• [WHAT TO PRODUCE]: In the records below, reproduce exactly the lines from the one containing "# HELP 帮助文件" through the one containing "https://www.youtube.com/watch?v=gsysxSuTohA", both included, and omit the pictures.

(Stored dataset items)

※ ※ ※

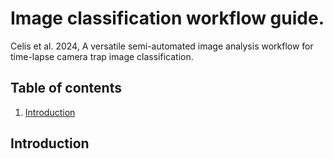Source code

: # Image classification workflow guide.

Celis et al. 2024, A versatile semi-automated image analysis workflow for time-lapse camera trap image classification.

## Table of contents

1. [Introduction](#Introduction)

## Introduction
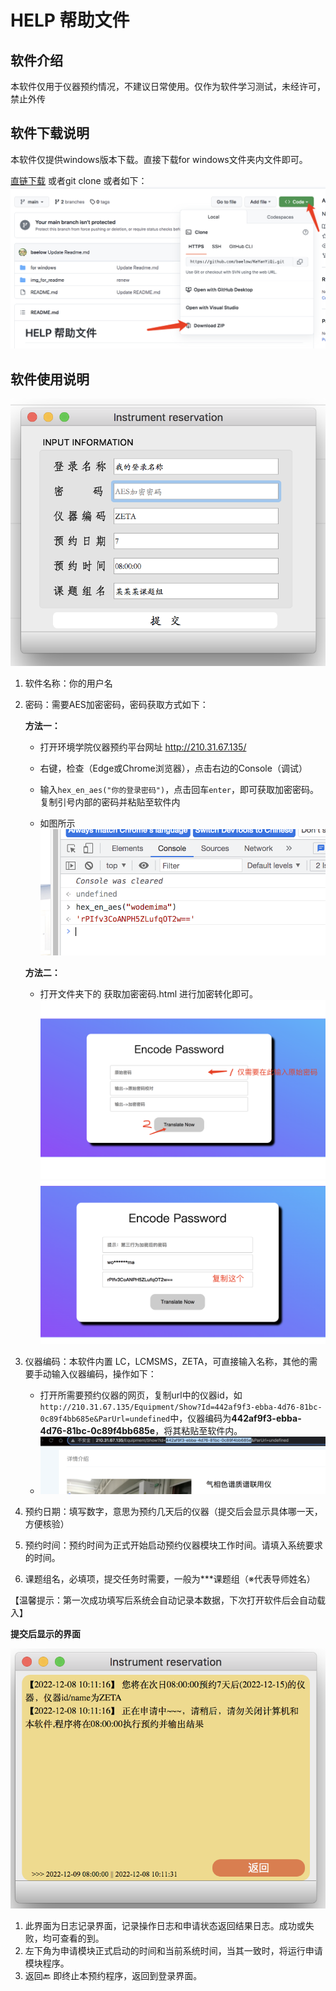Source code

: # HELP 帮助文件

## 软件介绍

本软件仅用于仪器预约情况，不建议日常使用。仅作为软件学习测试，未经许可，禁止外传

## 软件下载说明
本软件仅提供windows版本下载。直接下载for windows文件夹内文件即可。

[直链下载](https://minhaskamal.github.io/DownGit/#/home?url=https:%2F%2Fgithub.com%2Fbaelow%2FKeYanYiQi%2Ftree%2Fmain%2Ffor%20windows)
或者git clone 或者如下：
![](img_for_readme/download.png)

## 软件使用说明

![软件截图](img_for_readme/p.png)

1. 软件名称：你的用户名

2. 密码：需要AES加密密码，密码获取方式如下：

    **方法一：**

   * 打开环境学院仪器预约平台网址 http://210.31.67.135/

   * 右键，检查（Edge或Chrome浏览器），点击右边的Console（调试）
   * 输入`hex_en_aes("你的登录密码")`，点击回车`enter`，即可获取加密密码。复制引号内部的密码并粘贴至软件内
   * 如图所示![](img_for_readme/mm.png)

    **方法二：**
      * 打开文件夹下的 获取加密密码.html 进行加密转化即可。
      ![界面1](img_for_readme/1.png)
      ![界面1](img_for_readme/2_1.png)
  
3. 仪器编码：本软件内置 LC，LCMSMS，ZETA，可直接输入名称，其他的需要手动输入仪器编码，操作如下：
   * 打开所需要预约仪器的网页，复制url中的仪器id，如`http://210.31.67.135/Equipment/Show?Id=442af9f3-ebba-4d76-81bc-0c89f4bb685e&ParUrl=undefined`中，仪器编码为**442af9f3-ebba-4d76-81bc-0c89f4bb685e**，将其粘贴至软件内。
   * ![](img_for_readme/yqid.png)

4. 预约日期：填写数字，意思为预约几天后的仪器（提交后会显示具体哪一天，方便核验）
5. 预约时间：预约时间为正式开始启动预约仪器模块工作时间。请填入系统要求的时间。
6. 课题组名，必填项，提交任务时需要，一般为***课题组（※代表导师姓名）



【温馨提示：第一次成功填写后系统会自动记录本数据，下次打开软件后会自动载入】

**提交后显示的界面**

![](img_for_readme/next.png)

1. 此界面为日志记录界面，记录操作日志和申请状态返回结果日志。成功或失败，均可查看的到。
2. 左下角为申请模块正式启动的时间和当前系统时间，当其一致时，将运行申请模块程序。
3. 返回🔙 即终止本预约程序，返回到登录界面。
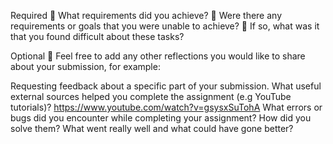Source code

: Required
🎯 What requirements did you achieve?
🎯 Were there any requirements or goals that you were unable to achieve?
🎯 If so, what was it that you found difficult about these tasks?

Optional
🏹 Feel free to add any other reflections you would like to share about your submission, for example:

Requesting feedback about a specific part of your submission.
What useful external sources helped you complete the assignment (e.g YouTube tutorials)?
https://www.youtube.com/watch?v=gsysxSuTohA
What errors or bugs did you encounter while completing your assignment? How did you solve them?
What went really well and what could have gone better?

※ ※ ※

• [EXERCISE ANSWER]:
: # HELP 帮助文件

## 软件介绍

本软件仅用于仪器预约情况，不建议日常使用。仅作为软件学习测试，未经许可，禁止外传

## 软件下载说明
本软件仅提供windows版本下载。直接下载for windows文件夹内文件即可。

[直链下载](https://minhaskamal.github.io/DownGit/#/home?url=https:%2F%2Fgithub.com%2Fbaelow%2FKeYanYiQi%2Ftree%2Fmain%2Ffor%20windows)
或者git clone 或者如下：
![](img_for_readme/download.png)

## 软件使用说明

![软件截图](img_for_readme/p.png)

1. 软件名称：你的用户名

2. 密码：需要AES加密密码，密码获取方式如下：

    **方法一：**

   * 打开环境学院仪器预约平台网址 http://210.31.67.135/

   * 右键，检查（Edge或Chrome浏览器），点击右边的Console（调试）
   * 输入`hex_en_aes("你的登录密码")`，点击回车`enter`，即可获取加密密码。复制引号内部的密码并粘贴至软件内
   * 如图所示![](img_for_readme/mm.png)

    **方法二：**
      * 打开文件夹下的 获取加密密码.html 进行加密转化即可。
      ![界面1](img_for_readme/1.png)
      ![界面1](img_for_readme/2_1.png)
  
3. 仪器编码：本软件内置 LC，LCMSMS，ZETA，可直接输入名称，其他的需要手动输入仪器编码，操作如下：
   * 打开所需要预约仪器的网页，复制url中的仪器id，如`http://210.31.67.135/Equipment/Show?Id=442af9f3-ebba-4d76-81bc-0c89f4bb685e&ParUrl=undefined`中，仪器编码为**442af9f3-ebba-4d76-81bc-0c89f4bb685e**，将其粘贴至软件内。
   * ![](img_for_readme/yqid.png)

4. 预约日期：填写数字，意思为预约几天后的仪器（提交后会显示具体哪一天，方便核验）
5. 预约时间：预约时间为正式开始启动预约仪器模块工作时间。请填入系统要求的时间。
6. 课题组名，必填项，提交任务时需要，一般为***课题组（※代表导师姓名）



【温馨提示：第一次成功填写后系统会自动记录本数据，下次打开软件后会自动载入】

**提交后显示的界面**

![](img_for_readme/next.png)

1. 此界面为日志记录界面，记录操作日志和申请状态返回结果日志。成功或失败，均可查看的到。
2. 左下角为申请模块正式启动的时间和当前系统时间，当其一致时，将运行申请模块程序。
3. 返回🔙 即终止本预约程序，返回到登录界面。
Source code

: Required
🎯 What requirements did you achieve?
🎯 Were there any requirements or goals that you were unable to achieve?
🎯 If so, what was it that you found difficult about these tasks?

Optional
🏹 Feel free to add any other reflections you would like to share about your submission, for example:

Requesting feedback about a specific part of your submission.
What useful external sources helped you complete the assignment (e.g YouTube tutorials)?
https://www.youtube.com/watch?v=gsysxSuTohA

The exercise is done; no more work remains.